A16 Of course it is, ...but it's in the nature of science that it
must be a consensus thing. It has to be a group effort. Even though
one person might initially construct it, it's only valid when consensus
ratifies it, and appropriates it for itself. The framework is a
consensus 'thing', it is not for the domain of the individual. That's
why nobody answers when anyone asks a question that doesn't quite fit
within the schedule. It is not given to any one person to answer.
Everybody looks to somebody else to take the initiative. Science,
when you boil it down, is very much a headless chook.
Q17. No puns please, this is a serious business.
A17. Is it? Well, anyhow, it is. And it's obviously where
science breaks down, because that's the conundrum science always has to
face - how to integrate new stuff into the consensus milieu when peer
review is about maintaining the status quo, maintaining the goose that
lays the golden egg which is the consensus view which presides like a
deity over the headless chook of science, ..the chook that spends most
of its time running about in circles, pecking here and scratching
there with its cocked inquisitive eye, and is happy doing just that.
That's what it was born to do, ..that and lay eggs. It doesn't know
what direction is. It's secure in its pen, presided over by consensus.
It doesn't even know that all the other chooks have no direction
either. It doesn't know the meaning of the word. To it, the farmyard
with all its pecking and scratching and order and hemmed-in-ness, and
its attraction for pecking each others' bums is simply what it's all
about.
Q18. So what is it all about?
A19. Putting things together
Q20. And 'chooks' as you call them don't do that?
A21. No, they either scatter it around or eat it, and then give it
back in a nice round gob, a little mirror of the golden deity. A sort
of, "Look everybody what I can do." "I can do it too." Don't ask me
about the roosters ruling the roost. They're only ***-o'-the-walk in
their own pen trampling their own (and everyone else's) ***. Sure
they make a lot of noise in it, but really they have nothing to say
beyond their own echo.
Q21. So, back to the geology. What is on the outside? You were
talking about transform faults.
A21. Yes that's right. I was saying there's nothing independent
about anything 'plate' when all transforms are locked together away
from the tiny ridge-ridge part of their length, and 'plate movement' is
all-of-a-piece, i.e., when the Earth's mantle crust is a single plate.

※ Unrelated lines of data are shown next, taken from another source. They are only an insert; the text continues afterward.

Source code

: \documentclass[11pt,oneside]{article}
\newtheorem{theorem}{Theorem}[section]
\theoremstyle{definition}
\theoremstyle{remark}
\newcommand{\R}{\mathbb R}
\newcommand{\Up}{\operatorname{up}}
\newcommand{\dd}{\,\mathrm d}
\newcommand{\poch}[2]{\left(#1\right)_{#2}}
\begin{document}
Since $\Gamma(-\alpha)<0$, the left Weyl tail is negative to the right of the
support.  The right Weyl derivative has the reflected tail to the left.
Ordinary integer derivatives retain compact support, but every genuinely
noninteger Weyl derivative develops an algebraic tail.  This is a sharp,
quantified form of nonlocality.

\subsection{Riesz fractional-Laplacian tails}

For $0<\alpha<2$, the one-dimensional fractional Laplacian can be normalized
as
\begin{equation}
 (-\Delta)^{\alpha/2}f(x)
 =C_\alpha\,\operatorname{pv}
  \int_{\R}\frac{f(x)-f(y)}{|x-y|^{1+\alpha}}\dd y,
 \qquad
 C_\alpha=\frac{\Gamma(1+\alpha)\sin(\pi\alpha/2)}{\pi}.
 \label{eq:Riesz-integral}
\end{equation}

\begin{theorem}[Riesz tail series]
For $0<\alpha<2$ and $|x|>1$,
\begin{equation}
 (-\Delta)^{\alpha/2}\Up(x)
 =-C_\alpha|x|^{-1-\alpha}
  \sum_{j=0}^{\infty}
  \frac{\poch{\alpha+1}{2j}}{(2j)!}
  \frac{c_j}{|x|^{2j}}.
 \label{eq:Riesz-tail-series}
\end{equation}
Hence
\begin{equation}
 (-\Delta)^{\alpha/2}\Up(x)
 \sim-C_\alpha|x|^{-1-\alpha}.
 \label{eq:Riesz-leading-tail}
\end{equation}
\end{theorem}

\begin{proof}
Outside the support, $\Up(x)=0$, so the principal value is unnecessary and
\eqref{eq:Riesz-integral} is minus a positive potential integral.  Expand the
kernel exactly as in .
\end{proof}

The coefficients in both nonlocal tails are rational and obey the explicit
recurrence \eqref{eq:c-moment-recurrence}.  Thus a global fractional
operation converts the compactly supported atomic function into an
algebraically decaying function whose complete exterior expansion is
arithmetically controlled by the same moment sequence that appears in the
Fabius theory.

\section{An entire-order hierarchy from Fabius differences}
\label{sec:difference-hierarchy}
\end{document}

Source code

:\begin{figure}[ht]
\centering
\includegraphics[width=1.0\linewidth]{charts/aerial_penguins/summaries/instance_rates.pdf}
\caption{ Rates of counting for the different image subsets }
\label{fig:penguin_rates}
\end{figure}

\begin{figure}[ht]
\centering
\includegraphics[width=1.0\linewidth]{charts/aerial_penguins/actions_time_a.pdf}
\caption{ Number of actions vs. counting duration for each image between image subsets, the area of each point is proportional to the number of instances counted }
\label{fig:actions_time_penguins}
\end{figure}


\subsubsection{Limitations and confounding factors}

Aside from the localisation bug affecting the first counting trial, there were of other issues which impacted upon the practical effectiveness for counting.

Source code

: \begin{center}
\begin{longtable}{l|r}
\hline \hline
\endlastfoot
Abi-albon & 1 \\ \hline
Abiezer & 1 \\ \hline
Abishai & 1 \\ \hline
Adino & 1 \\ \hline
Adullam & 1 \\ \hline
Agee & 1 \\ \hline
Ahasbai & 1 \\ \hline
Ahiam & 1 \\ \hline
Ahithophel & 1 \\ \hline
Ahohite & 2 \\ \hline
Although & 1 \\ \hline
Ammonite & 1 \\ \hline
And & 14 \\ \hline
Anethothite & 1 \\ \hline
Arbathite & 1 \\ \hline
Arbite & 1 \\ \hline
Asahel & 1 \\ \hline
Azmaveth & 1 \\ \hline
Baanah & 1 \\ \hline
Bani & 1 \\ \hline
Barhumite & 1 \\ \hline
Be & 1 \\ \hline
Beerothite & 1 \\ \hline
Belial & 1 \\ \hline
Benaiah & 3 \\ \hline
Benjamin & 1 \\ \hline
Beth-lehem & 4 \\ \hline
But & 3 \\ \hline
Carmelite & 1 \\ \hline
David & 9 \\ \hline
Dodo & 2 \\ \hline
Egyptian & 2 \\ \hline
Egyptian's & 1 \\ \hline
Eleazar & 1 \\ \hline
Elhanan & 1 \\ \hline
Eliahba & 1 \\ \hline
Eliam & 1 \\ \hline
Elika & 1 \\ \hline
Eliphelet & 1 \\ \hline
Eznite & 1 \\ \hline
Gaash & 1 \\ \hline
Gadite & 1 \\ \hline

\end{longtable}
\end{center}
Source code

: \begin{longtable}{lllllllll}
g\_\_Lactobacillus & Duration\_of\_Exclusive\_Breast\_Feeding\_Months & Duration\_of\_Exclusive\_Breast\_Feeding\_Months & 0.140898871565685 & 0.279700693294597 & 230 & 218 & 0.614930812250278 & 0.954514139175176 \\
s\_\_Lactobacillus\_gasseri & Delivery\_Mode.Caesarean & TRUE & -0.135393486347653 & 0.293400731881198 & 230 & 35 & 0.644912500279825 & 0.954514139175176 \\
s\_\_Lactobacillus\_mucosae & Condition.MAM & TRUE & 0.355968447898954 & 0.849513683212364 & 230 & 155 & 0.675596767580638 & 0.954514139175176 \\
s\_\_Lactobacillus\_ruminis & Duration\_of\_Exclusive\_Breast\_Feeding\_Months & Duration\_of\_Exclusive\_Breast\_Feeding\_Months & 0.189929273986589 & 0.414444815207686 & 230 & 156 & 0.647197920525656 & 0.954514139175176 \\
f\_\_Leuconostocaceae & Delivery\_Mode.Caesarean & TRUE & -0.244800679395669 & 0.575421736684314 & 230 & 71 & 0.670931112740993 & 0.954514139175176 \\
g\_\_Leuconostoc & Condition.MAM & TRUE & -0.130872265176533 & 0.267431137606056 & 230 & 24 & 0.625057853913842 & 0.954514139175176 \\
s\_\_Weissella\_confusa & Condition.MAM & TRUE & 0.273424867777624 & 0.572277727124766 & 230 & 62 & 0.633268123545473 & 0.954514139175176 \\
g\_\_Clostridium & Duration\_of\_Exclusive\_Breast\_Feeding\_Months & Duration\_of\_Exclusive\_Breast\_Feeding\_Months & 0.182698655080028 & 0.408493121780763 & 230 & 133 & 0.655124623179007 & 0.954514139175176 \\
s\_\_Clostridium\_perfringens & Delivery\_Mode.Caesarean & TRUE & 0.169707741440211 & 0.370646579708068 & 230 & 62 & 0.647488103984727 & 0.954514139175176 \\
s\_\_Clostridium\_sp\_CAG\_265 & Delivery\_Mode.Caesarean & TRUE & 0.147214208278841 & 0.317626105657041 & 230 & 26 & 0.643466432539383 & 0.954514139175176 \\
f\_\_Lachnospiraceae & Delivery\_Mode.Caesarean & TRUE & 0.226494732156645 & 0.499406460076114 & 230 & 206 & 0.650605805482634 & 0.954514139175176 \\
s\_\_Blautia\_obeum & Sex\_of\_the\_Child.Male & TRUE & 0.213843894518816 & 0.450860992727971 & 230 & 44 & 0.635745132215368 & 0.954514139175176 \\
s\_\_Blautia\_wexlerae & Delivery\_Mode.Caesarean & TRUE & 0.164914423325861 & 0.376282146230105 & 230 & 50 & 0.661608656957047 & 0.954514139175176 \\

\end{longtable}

And that makes a mockery of "the Earth is broken into a number of
plates". There is only effectively a single 'plate' - the mantle plate
with a crack in it. Well, ...two, but you know what I mean,
..basically it's all still hanging together as transform faults show.
It's never been broken up into "a number of plates that move
independently about" that crash and collide and throw up mountains.
Anyone can see that, so I don't what they're trying on, but they've
been doing it for a while, and everyone like sheep follows them.
Q22. Well, what about convection? Everybody knows the Earth's
convecting. What do you have to say about that?
A22. I don't care if the Earth is convecting. It's not an issue.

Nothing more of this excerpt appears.